Dr Martens considers the London IPO

The company, which sells 11 million pairs of shoes a year in more than 60 countries, said in a statement on Monday that an IPO would result in the sale of at least 25% of its shares by existing owners, including private equity firm Permira. . No new shares will be issued.
Dr Martens joins a growing list of companies that could list in London this year. Although no one has confirmed the offers, food delivery company Deliveroo, McLaren Group, Jaguar Land Rover and craft brewer BrewDog can look at stocks, according to stockbroker IG.

Susannah Streeter, senior investment and market analyst at Hargreaves Lansdown, said the Brexit trade agreement and an early implementation of Covid-19 vaccines boosted sentiment towards UK investments.

After losing 14.3% in 2020, the FTSE 100 (UKX) is 5.5% higher than the year S&P 500’s (SPX) 1.8% profit, data from Refinitiv shows. The S&P 500 climbed 16.3% last year.

“The interest in IPOs has also been boosted by the madness surrounding the Airbnb and Doordash IPOs in the US that have been greatly overwritten,” Streeter told CNN Business. Dr Martens has benefited from a move to online shopping during the pandemic, but it also depends on ‘fickle fashion tastes’ that may change in the future, she added.

The British brand introduced its distinctive eight-hole 1460 shoe in 1960 in 1960. According to the company’s website, it was initially worn by postmen and factory workers, but later picked up by ska-loving young people who advocated the British working class style.

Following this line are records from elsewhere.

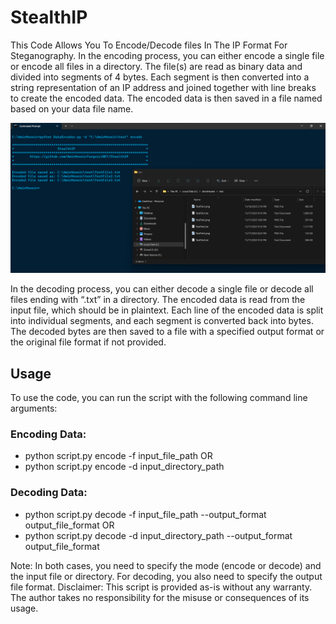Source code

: # StealthIP
This Code Allows You To Encode/Decode files In The IP Format For Steganography.
In the encoding process, you can either encode a single file or encode all files in a directory. The file(s) are read as binary data and divided into segments of 4 bytes. Each segment is then converted into a string representation of an IP address and joined together with line breaks to create the encoded data. The encoded data is then saved in a file named based on your data file name.
<p align="center">
  <img src="Img/Encoding.png" alt="Master">
</p>
In the decoding process, you can either decode a single file or decode all files ending with “.txt” in a directory. The encoded data is read from the input file, which should be in plaintext. Each line of the encoded data is split into individual segments, and each segment is converted back into bytes. The decoded bytes are then saved to a file with a specified output format or the original file format if not provided.

## Usage
To use the code, you can run the script with the following command line arguments:

### Encoding Data:
- python script.py encode -f input_file_path
OR
- python script.py encode -d input_directory_path

### Decoding Data:
- python script.py decode -f input_file_path --output_format output_file_format
OR
- python script.py decode -d input_directory_path --output_format output_file_format

Note: In both cases, you need to specify the mode (encode or decode) and the input file or directory. For decoding, you also need to specify the output file format.
Disclaimer: This script is provided as-is without any warranty. The author takes no responsibility for the misuse or consequences of its usage.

Pete Townshend of English rock band The Who became the first celebrity to wear it, transforming a workwear boot into a symbol of rebellious youth culture.

Permira has Dr. Martens bought in 2014 for € 380 million ($ 462 million) and invests in its direct-to-consumer channels, including physical stores and e-commerce owned by the company.

Despite the fact that the majority of its stores were closed for months due to the pandemic, revenue increased by 18% during the six months to September 30 to £ 318 million ($ 428 million) compared to the same period in 2019, according to the submission.

The company sold 5.5 million pairs of shoes during that period – 700 000 more compared to the previous year – and double it revenue from e-commerce.

CEO Kenny Wilson said the brand has significant global growth potential in the future. “Our iconic brand appeals to a variety of consumers around the world who wear our shoes to express their individual style,” he added.

– Julia Horowitz contributed reportg.